Scientific classification
- Kingdom: Plantae
- Clade: Tracheophytes
- Clade: Angiosperms
- Clade: Eudicots
- Clade: Asterids
- Order: Boraginales
- Family: Boraginaceae
- Genus: Myosotis
- Species: M. australis
- Subspecies: M. a. subsp. australis
- Trinomial name: Myosotis australis subsp. australis R.Br.
- Synonyms: Myosotis mooreana Lehnebach, Myosotis australis var. conspicua Cheeseman, Myosotis australis var. lytteltonensis Laing & A.Wall, Myosotis lytteltonensis (Laing & A.Wall) de Lange

= Myosotis australis subsp. australis =

Subspecies of flowering plant

Myosotis australis subsp. australis is a subspecies of flowering plant in the family Boraginaceae, native to New Zealand and Australia. Robert Brown described M. australis in 1810. Plants of this subspecies of forget-me-not are perennial rosettes with ebracteate inflorescences and white or yellow corollas with stamens that are fully included in the corolla tube or sometimes partly protruded.

== Taxonomy and etymology ==
Myosotis australis subsp. australis is in the plant family Boraginaceae.
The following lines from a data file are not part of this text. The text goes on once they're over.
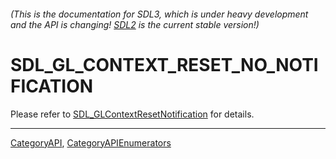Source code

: ###### (This is the documentation for SDL3, which is under heavy development and the API is changing! [SDL2](https://wiki.libsdl.org/SDL2/) is the current stable version!)
# SDL_GL_CONTEXT_RESET_NO_NOTIFICATION

Please refer to [SDL_GLContextResetNotification](SDL_GLContextResetNotification) for details.

----
[CategoryAPI](CategoryAPI), [CategoryAPIEnumerators](CategoryAPIEnumerators)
The species Myosotis australis R.Br. was originally described by Robert Brown in his Prodromus florae Novae-Hollandiae et Insulae Van Diemen 1810.

The lectotype was collected by Robert Brown on the "banks of Paterson River" (New South Wales, Australia), is lodged at the herbarium of the Natural History Museum (BM 000939408), and was designated by Carlos Lehnebach.

According to the latest taxonomic treatment, the following names are all synonyms of M. australis subsp. australis: Myosotis mooreana Lehnebach, M. lytteltonensis (Laing & A.Wall) de Lange (and M. australis var. lytteltonensis Laing & A.Wall; ), and M. australis var. conspicua Cheeseman.

This is one of two subspecies of M. australis recognized in the latest taxonomic treatment; the other is M. australis subsp. saruwagedica (endemic to New Guinea). The subspecies are allopatric (M. australis subsp. australis is native to Australia and New Zealand), and can be distinguished from one another using certain vegetative characters. '

In the key to the two subspecies of M. australis, plants lacking hooked hairs on the underside of the uppermost cauline leaves, that have a rosette leaf blade usually narrowly obovate to oblanceolate and with a length to width ratio usually less than 4:1, and lacking stolons, key to M. australis subsp. australis. By contrast, plants with hooked hairs on the underside of the uppermost cauline leaves, that have a rosette leaf blade usually oblanceolate to narrowly oblanceolate and with a length to width ratio usually greater than 4:1, and are often stoloniferous, key to M. australis subsp. saruwagedica.

== Phylogeny ==
Three individuals of M. australis subsp. australis from Australia and New Zealand were included in a phylogenetic analyses of standard DNA sequencing markers (nuclear ribosomal DNA and chloroplast DNA regions). These same three individuals, plus five others from New Zealand (including one each identified as M. mooreana and M. lytteltonensis), were included in a subsequent phylogeny (two other New Zealand individuals identified as M. australis aff. were subsequently re-identified as other species).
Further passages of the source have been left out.